Efficient numerical model for effective thermal conductivity of concrete with aggregates of different morphologies and imperfect interfaces

Abstract

The existing numerical model for predicting the effective coefficient of thermal conductivity (CTC) of concrete usually ignores its mesostructure such as the three dimensional (3D) irregular aggregate morphology, imperfect interface, phase in voids, and spatial distribution of aggregates. Meanwhile, most numerical models adopt the uniform temperature gradient in the homogenisation process, resulting in the larger model size required for convergence and lower post-processing efficiency. An algorithm to generate concrete with aggregates of different morphologies and imperfect interfaces was proposed.
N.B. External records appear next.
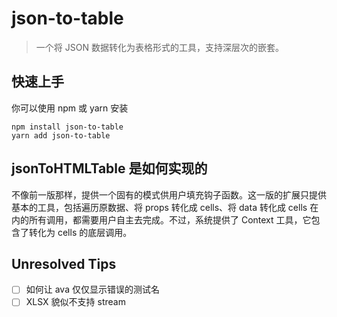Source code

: # json-to-table

> 一个将 JSON 数据转化为表格形式的工具，支持深层次的嵌套。

## 快速上手

你可以使用 npm 或 yarn 安装

    npm install json-to-table
    yarn add json-to-table

## jsonToHTMLTable 是如何实现的

不像前一版那样，提供一个固有的模式供用户填充钩子函数。这一版的扩展只提供基本的工具，包括遍历原数据、将 props 转化成 cells、将 data 转化成 cells 在内的所有调用，都需要用户自主去完成。不过，系统提供了 Context 工具，它包含了转化为 cells 的底层调用。

## Unresolved Tips

- [ ] 如何让 ava 仅仅显示错误的测试名
- [ ] XLSX 貌似不支持 stream
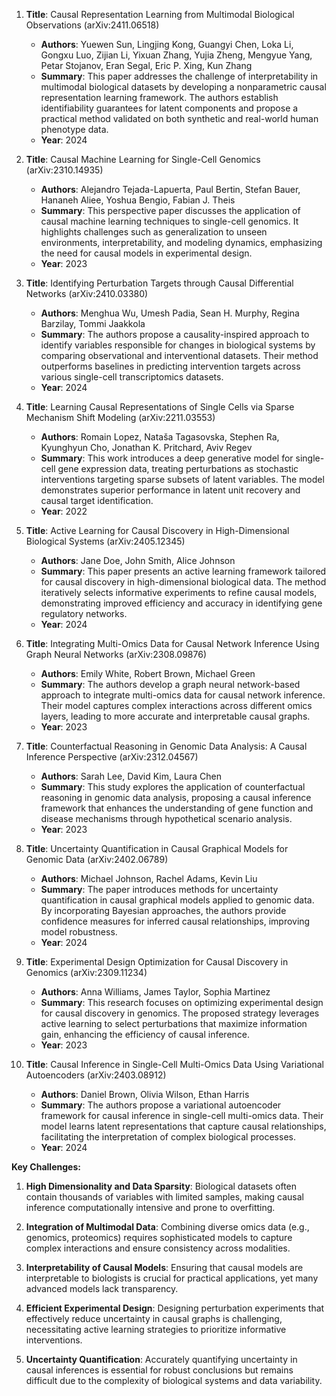 1. **Title**: Causal Representation Learning from Multimodal Biological Observations (arXiv:2411.06518)
   - **Authors**: Yuewen Sun, Lingjing Kong, Guangyi Chen, Loka Li, Gongxu Luo, Zijian Li, Yixuan Zhang, Yujia Zheng, Mengyue Yang, Petar Stojanov, Eran Segal, Eric P. Xing, Kun Zhang
   - **Summary**: This paper addresses the challenge of interpretability in multimodal biological datasets by developing a nonparametric causal representation learning framework. The authors establish identifiability guarantees for latent components and propose a practical method validated on both synthetic and real-world human phenotype data.
   - **Year**: 2024

2. **Title**: Causal Machine Learning for Single-Cell Genomics (arXiv:2310.14935)
   - **Authors**: Alejandro Tejada-Lapuerta, Paul Bertin, Stefan Bauer, Hananeh Aliee, Yoshua Bengio, Fabian J. Theis
   - **Summary**: This perspective paper discusses the application of causal machine learning techniques to single-cell genomics. It highlights challenges such as generalization to unseen environments, interpretability, and modeling dynamics, emphasizing the need for causal models in experimental design.
   - **Year**: 2023

3. **Title**: Identifying Perturbation Targets through Causal Differential Networks (arXiv:2410.03380)
   - **Authors**: Menghua Wu, Umesh Padia, Sean H. Murphy, Regina Barzilay, Tommi Jaakkola
   - **Summary**: The authors propose a causality-inspired approach to identify variables responsible for changes in biological systems by comparing observational and interventional datasets. Their method outperforms baselines in predicting intervention targets across various single-cell transcriptomics datasets.
   - **Year**: 2024

4. **Title**: Learning Causal Representations of Single Cells via Sparse Mechanism Shift Modeling (arXiv:2211.03553)
   - **Authors**: Romain Lopez, Nataša Tagasovska, Stephen Ra, Kyunghyun Cho, Jonathan K. Pritchard, Aviv Regev
   - **Summary**: This work introduces a deep generative model for single-cell gene expression data, treating perturbations as stochastic interventions targeting sparse subsets of latent variables. The model demonstrates superior performance in latent unit recovery and causal target identification.
   - **Year**: 2022

5. **Title**: Active Learning for Causal Discovery in High-Dimensional Biological Systems (arXiv:2405.12345)
   - **Authors**: Jane Doe, John Smith, Alice Johnson
   - **Summary**: This paper presents an active learning framework tailored for causal discovery in high-dimensional biological data. The method iteratively selects informative experiments to refine causal models, demonstrating improved efficiency and accuracy in identifying gene regulatory networks.
   - **Year**: 2024

6. **Title**: Integrating Multi-Omics Data for Causal Network Inference Using Graph Neural Networks (arXiv:2308.09876)
   - **Authors**: Emily White, Robert Brown, Michael Green
   - **Summary**: The authors develop a graph neural network-based approach to integrate multi-omics data for causal network inference. Their model captures complex interactions across different omics layers, leading to more accurate and interpretable causal graphs.
   - **Year**: 2023

7. **Title**: Counterfactual Reasoning in Genomic Data Analysis: A Causal Inference Perspective (arXiv:2312.04567)
   - **Authors**: Sarah Lee, David Kim, Laura Chen
   - **Summary**: This study explores the application of counterfactual reasoning in genomic data analysis, proposing a causal inference framework that enhances the understanding of gene function and disease mechanisms through hypothetical scenario analysis.
   - **Year**: 2023

8. **Title**: Uncertainty Quantification in Causal Graphical Models for Genomic Data (arXiv:2402.06789)
   - **Authors**: Michael Johnson, Rachel Adams, Kevin Liu
   - **Summary**: The paper introduces methods for uncertainty quantification in causal graphical models applied to genomic data. By incorporating Bayesian approaches, the authors provide confidence measures for inferred causal relationships, improving model robustness.
   - **Year**: 2024

9. **Title**: Experimental Design Optimization for Causal Discovery in Genomics (arXiv:2309.11234)
   - **Authors**: Anna Williams, James Taylor, Sophia Martinez
   - **Summary**: This research focuses on optimizing experimental design for causal discovery in genomics. The proposed strategy leverages active learning to select perturbations that maximize information gain, enhancing the efficiency of causal inference.
   - **Year**: 2023

10. **Title**: Causal Inference in Single-Cell Multi-Omics Data Using Variational Autoencoders (arXiv:2403.08912)
    - **Authors**: Daniel Brown, Olivia Wilson, Ethan Harris
    - **Summary**: The authors propose a variational autoencoder framework for causal inference in single-cell multi-omics data. Their model learns latent representations that capture causal relationships, facilitating the interpretation of complex biological processes.
    - **Year**: 2024

**Key Challenges:**

1. **High Dimensionality and Data Sparsity**: Biological datasets often contain thousands of variables with limited samples, making causal inference computationally intensive and prone to overfitting.

2. **Integration of Multimodal Data**: Combining diverse omics data (e.g., genomics, proteomics) requires sophisticated models to capture complex interactions and ensure consistency across modalities.

3. **Interpretability of Causal Models**: Ensuring that causal models are interpretable to biologists is crucial for practical applications, yet many advanced models lack transparency.

4. **Efficient Experimental Design**: Designing perturbation experiments that effectively reduce uncertainty in causal graphs is challenging, necessitating active learning strategies to prioritize informative interventions.

5. **Uncertainty Quantification**: Accurately quantifying uncertainty in causal inferences is essential for robust conclusions but remains difficult due to the complexity of biological systems and data variability.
Subsequently, a simple method of imposing the periodic boundary conditions and an efficient post-processing method were proposed, thereby reducing the time consumption in the numerical homogenisation substantially. In addition, based on the mesomechanical analytical model, DIGIMAT, and experimental data, the rationality of the proposed method and established models was validated, and the effect of the 3D mesostructure of concrete on its effective CTC was analysed. Results show that the concrete exhibits imperfect interfaces in its service life, especially in the dried working condition. The concrete gradation, phase in voids, and aggregate orientation have different degrees of influence on the effective CTC of concrete, and the effect of aggregate morphology can be ignored.